═════ Material provided ═════
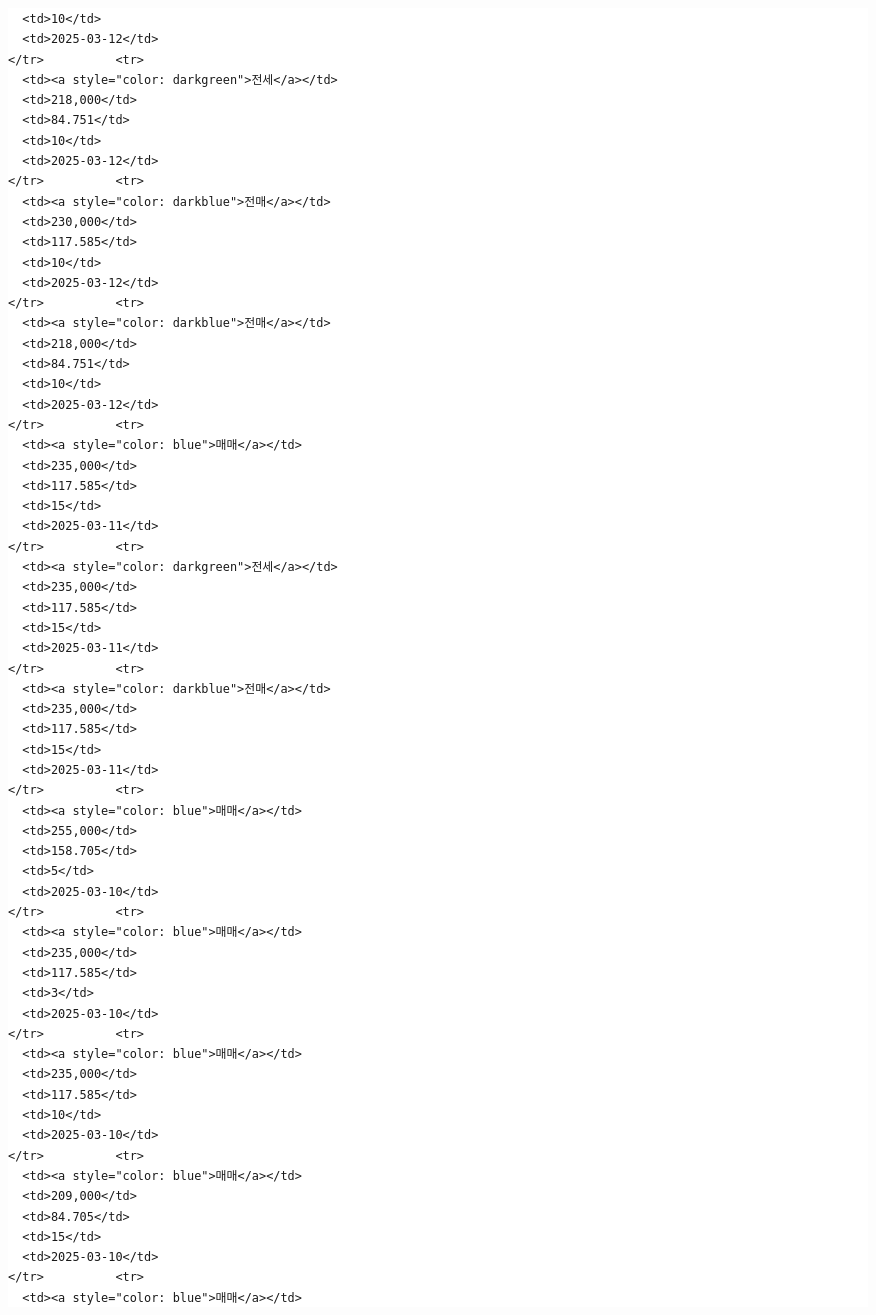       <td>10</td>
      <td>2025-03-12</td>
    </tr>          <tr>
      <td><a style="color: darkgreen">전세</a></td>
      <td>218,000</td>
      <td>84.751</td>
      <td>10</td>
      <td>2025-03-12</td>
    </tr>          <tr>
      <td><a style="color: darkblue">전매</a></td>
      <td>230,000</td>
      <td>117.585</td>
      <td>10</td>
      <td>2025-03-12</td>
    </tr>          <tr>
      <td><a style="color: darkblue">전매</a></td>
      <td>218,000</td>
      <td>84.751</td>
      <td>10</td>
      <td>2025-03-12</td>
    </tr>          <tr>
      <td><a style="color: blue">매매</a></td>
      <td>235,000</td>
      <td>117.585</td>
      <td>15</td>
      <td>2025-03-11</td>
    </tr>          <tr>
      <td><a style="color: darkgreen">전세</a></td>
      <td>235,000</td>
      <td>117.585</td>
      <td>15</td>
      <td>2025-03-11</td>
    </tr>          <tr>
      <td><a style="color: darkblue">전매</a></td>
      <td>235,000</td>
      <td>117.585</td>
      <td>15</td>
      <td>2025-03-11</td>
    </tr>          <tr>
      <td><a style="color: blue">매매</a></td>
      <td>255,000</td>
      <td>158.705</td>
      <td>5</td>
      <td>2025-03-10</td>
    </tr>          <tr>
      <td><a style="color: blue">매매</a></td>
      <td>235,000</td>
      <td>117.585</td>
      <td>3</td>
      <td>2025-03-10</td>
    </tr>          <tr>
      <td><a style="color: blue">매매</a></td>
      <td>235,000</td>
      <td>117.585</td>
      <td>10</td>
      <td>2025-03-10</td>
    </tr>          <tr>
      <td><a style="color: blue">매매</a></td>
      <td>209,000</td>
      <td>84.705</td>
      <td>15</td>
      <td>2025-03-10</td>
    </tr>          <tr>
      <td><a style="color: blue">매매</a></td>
═════
═════ Material provided ═════
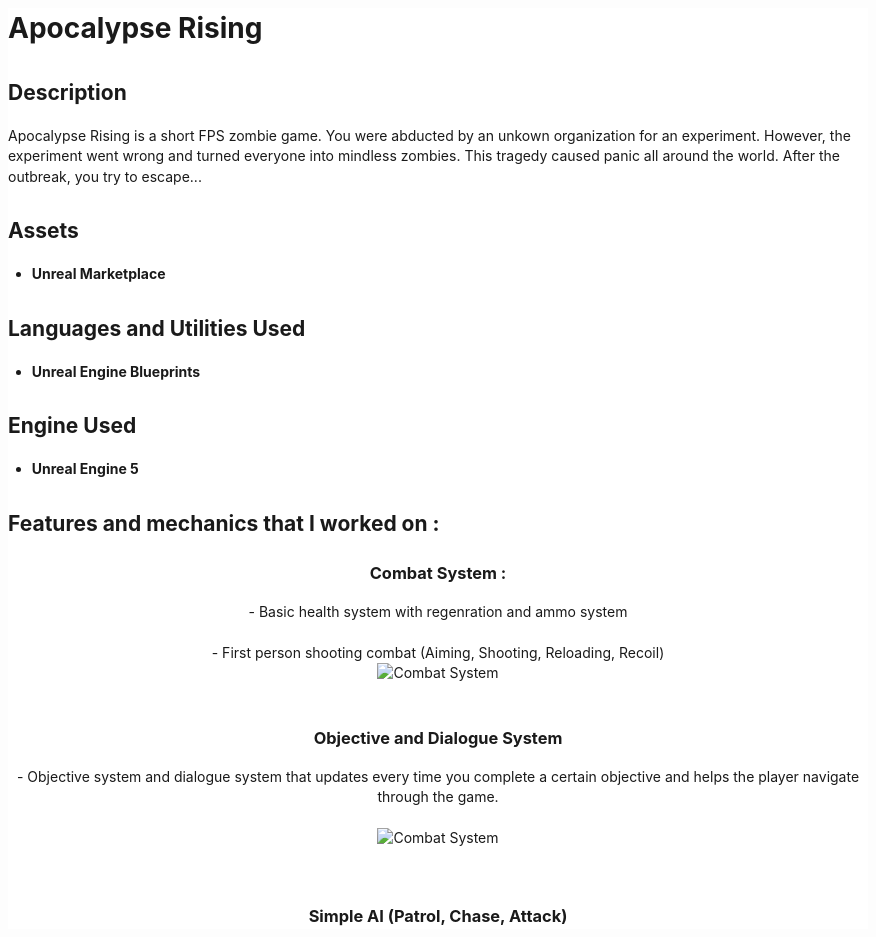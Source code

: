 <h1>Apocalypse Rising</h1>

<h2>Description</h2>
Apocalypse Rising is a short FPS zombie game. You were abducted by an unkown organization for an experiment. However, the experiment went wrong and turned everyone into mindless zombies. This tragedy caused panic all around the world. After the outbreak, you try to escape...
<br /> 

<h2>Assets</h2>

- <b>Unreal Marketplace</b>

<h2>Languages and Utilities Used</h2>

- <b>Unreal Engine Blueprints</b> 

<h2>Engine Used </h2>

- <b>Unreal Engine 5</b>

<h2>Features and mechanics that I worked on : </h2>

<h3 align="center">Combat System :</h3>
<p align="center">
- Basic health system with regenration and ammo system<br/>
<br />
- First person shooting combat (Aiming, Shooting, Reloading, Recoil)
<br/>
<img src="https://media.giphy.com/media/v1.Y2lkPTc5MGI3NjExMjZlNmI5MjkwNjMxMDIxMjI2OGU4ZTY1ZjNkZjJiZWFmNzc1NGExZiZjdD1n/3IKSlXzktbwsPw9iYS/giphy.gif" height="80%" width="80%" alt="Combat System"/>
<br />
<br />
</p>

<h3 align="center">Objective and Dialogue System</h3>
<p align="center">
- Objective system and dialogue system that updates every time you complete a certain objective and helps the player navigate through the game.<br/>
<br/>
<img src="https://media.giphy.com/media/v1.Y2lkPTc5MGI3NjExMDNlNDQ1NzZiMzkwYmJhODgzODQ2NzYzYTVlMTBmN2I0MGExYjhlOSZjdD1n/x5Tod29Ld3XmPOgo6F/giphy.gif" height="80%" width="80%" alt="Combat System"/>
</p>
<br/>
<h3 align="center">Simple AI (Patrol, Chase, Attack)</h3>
═════
Copy each line of the preceding data that contains the string "Rising".

### Exercise answer:
: <h1>Apocalypse Rising</h1>
Apocalypse Rising is a short FPS zombie game. You were abducted by an unkown organization for an experiment. However, the experiment went wrong and turned everyone into mindless zombies. This tragedy caused panic all around the world. After the outbreak, you try to escape...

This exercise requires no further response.